The mid-frequency (10–103 Hz) arc of so-called Gerischer impedance is observed when additional charge carriers appear in a system as a result of the chemical reaction (in case of the considered membrane system, the water-splitting reaction at the membrane/solution boundary) [35,46]. The width of this arc is equal to the effective resistance of the reaction layer, RG.
The frequency corresponding to the maximal value of imaginary component of the Gerischer impedance spectrum, f max G , is used to calculate the effective water-splitting reaction constant on the membrane/solution boundary [35]
χ = 2 π f max G 3
The low-frequency (0.003–10 Hz) arc of the spectrum (finite-length Warburg impedance) characterizes the diffusion and electroconvective transport of ions in DBL adjacent to a membrane. The DBL thickness can be found from the difference in values of the real component of the low-frequency arc for the lowest and the highest frequencies [37].

3. Results and Discussion

3.1. Optical Images

The results of swollen pristine and fouled AMX-Sb membrane surface and cross-section optical microscopy are shown in Figure 4.
As can be seen from Figure 4b, after 10 h of contact with wine, the surface and cross-section of the AMX-Sbw10 sample acquire a pale ruby color. This color is an indicator of the penetration of anthocyanins into the membrane volume [12,13]. On the surface of AMX-Sbw10, structures are visualized, the distribution of which has an “island” character. These structures are mainly composed of high-molecular-weight components of wine [13].
After 72 h of contact with wine (Figure 4c), the color of the surface and cross-section of the membrane turns red-brown, indicating that the volume of AMX-Sbw72 sample is enriched with tannins and/or anthocyanin-tannin adducts (for example, catechins), which are yellow and brown, respectively [49]. Colored aggregates of wine components and microorganisms almost completely cover the surface of AMX-Sbw72, which was exposed to the wine compartment (Figure 4c). On the opposite surface of the membrane, which was facing the NaCl compartment, a translucent film is visualized. As will be shown in Section 3.2, this film is formed by microorganisms.

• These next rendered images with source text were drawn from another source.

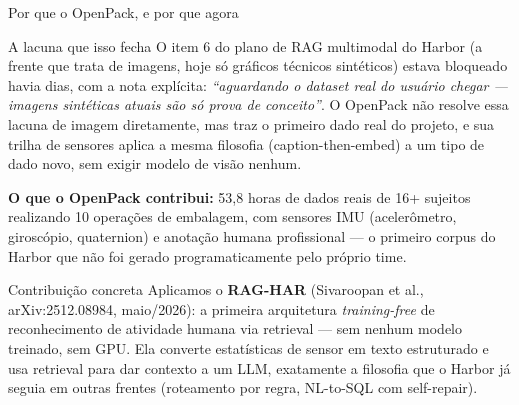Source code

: \documentclass{beamer}
\newenvironment{numerobloco}[1]{\begin{block}{#1}}{\end{block}}
\newenvironment{decisaobloco}[1]{\begin{alertblock}{#1}}{\end{alertblock}}
\begin{document}
\begin{frame}{Por que o OpenPack, e por que agora}
  \begin{numerobloco}{A lacuna que isso fecha}
    O item 6 do plano de RAG multimodal do Harbor (a frente que trata de imagens, hoje só
    gráficos técnicos sintéticos) estava bloqueado havia dias, com a nota explícita:
    \emph{``aguardando o dataset real do usuário chegar — imagens sintéticas atuais são só
    prova de conceito''}. O OpenPack não resolve essa lacuna de imagem diretamente, mas traz
    o primeiro dado real do projeto, e sua trilha de sensores aplica a mesma filosofia
    (caption-then-embed) a um tipo de dado novo, sem exigir modelo de visão nenhum.
  \end{numerobloco}

  \pause
  \textbf{O que o OpenPack contribui:} 53,8 horas de dados reais de 16+ sujeitos realizando
  10 operações de embalagem, com sensores IMU (acelerômetro, giroscópio, quaternion) e
  anotação humana profissional — o primeiro corpus do Harbor que não foi gerado
  programaticamente pelo próprio time.

  \pause
  \begin{decisaobloco}{Contribuição concreta}
    Aplicamos o \textbf{RAG-HAR} (Sivaroopan et al., arXiv:2512.08984, maio/2026): a primeira
    arquitetura \emph{training-free} de reconhecimento de atividade humana via retrieval —
    sem nenhum modelo treinado, sem GPU. Ela converte estatísticas de sensor em texto
    estruturado e usa retrieval para dar contexto a um LLM, exatamente a filosofia que o
    Harbor já seguia em outras frentes (roteamento por regra, NL-to-SQL com self-repair).
  \end{decisaobloco}
\end{frame}
\end{document}
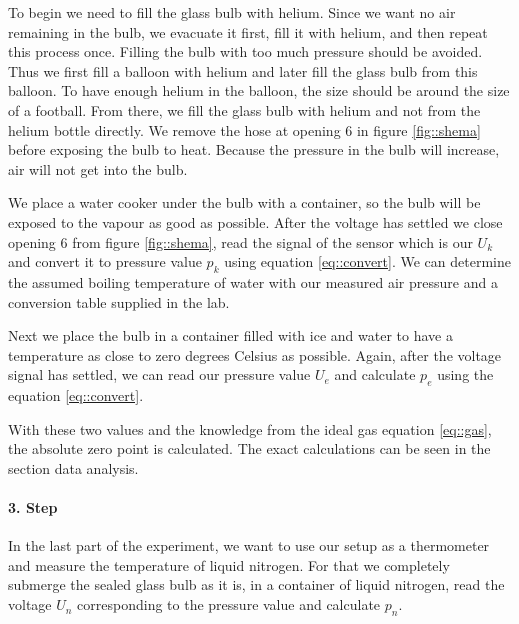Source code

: To begin we need to fill the glass bulb with helium. 
Since we want no air remaining in the bulb, we evacuate it first, fill it with helium, and then repeat this process once. 
Filling the bulb with too much pressure should be avoided.
Thus we first fill a balloon with helium and later fill the glass bulb from this balloon. 
To have enough helium in the balloon, the size should be around the size of a football. 
From there, we fill the glass bulb with helium and not from the helium bottle directly. 
We remove the hose at opening 6 in figure \ref{fig::shema} before exposing the bulb to heat. 
Because the pressure in the bulb will increase, air will not get into the bulb. 


We place a water cooker under the bulb with a container, so the bulb will be exposed to the vapour as good as possible. 
After the voltage has settled we close opening 6 from figure \ref{fig::shema}, read the signal of the sensor which is our $U_k$ and convert it to pressure value $p_k$ using equation \ref{eq::convert}. 
We can determine the assumed boiling temperature of water with our measured air pressure and a conversion table supplied in the lab. 


Next we place the bulb in a container filled with ice and water to have a temperature as close to zero degrees Celsius as possible. 
Again, after the voltage signal has settled, we can read our pressure value $U_e$ and calculate $p_e$ using the equation \ref{eq::convert}.


With these two values and the knowledge from the ideal gas equation \ref{eq::gas}, the absolute zero point is calculated.
The exact calculations can be seen in the section data analysis.

\paragraph{3. Step}
In the last part of the experiment, we want to use our setup as a thermometer and measure the temperature of liquid nitrogen. 
For that we completely submerge the sealed glass bulb as it is, in a container of liquid nitrogen, read the voltage $U_n$ corresponding to the pressure value and calculate $p_n$.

3.2. Results of Microbiological Analysis

The pristine AMX-Sb sample surfaces immediately after salt pretreatment do not contain microorganisms. Figure 5 shows the results of microbiological analysis of the surface microflora of AMX-Sbw72. On the surface facing the NaCl solution compartment (Figure 5a,b), gram-negative, non-spore-forming aerobic rod-shaped bacteria were found, morphologically similar to representatives of the genera Enterobacter, Pseudomonas and Acetobacter. In addition, gram-positive bacteria Actinomycetales, which have the ability to form branching pseudomycelium, and single cells of microscopic fungi of the genus Candida, which are stained in dark purple, are visualized. The same representatives of microflora, but in much smaller quantities, were found on the surface facing the wine compartment (Figure 5c,d).
The source of microflora is most likely the elements of the ED system (hoses, etc.), as is often the case in real production. Less rapid development of microflora from the side of wine compartment is caused by the presence of ethyl alcohol, which suppresses its reproduction [50,51]. The more intensive growth of microflora on the AMX-Sb surface facing the NaCl solution compartment is apparently due to the absence of ethyl alcohol in this solution, as well as (as our measurements show) a high concentration of glucose and other nutrients at the AMX-Sb/NaCl interface, that are transported across the membrane from the wine compartment. In the future, we plan to obtain more detailed information about this phenomenon, as well as about the structure of foulant on the membrane surface, using optical coherence tomography, OCT, and fluorescence microscopy method.
The obtained results are important for the practice of ED tartrate stabilization of wine and ED separation of anthocyanins from winemaking waste. First, they confirm the legitimacy of the established electrodialysis practice, where membrane stacks in the food industry are sterilized every 10–12 h [11,52,53]. Indeed, during this time, biofouling does not have time to significantly affect the membrane transport characteristics. Secondly, these results show that it makes sense to pay more attention to the periodic sterilization of the concentration compartment (circuit), and not just the circuits of electrodialyzer with wine or other food media, as is most often done now.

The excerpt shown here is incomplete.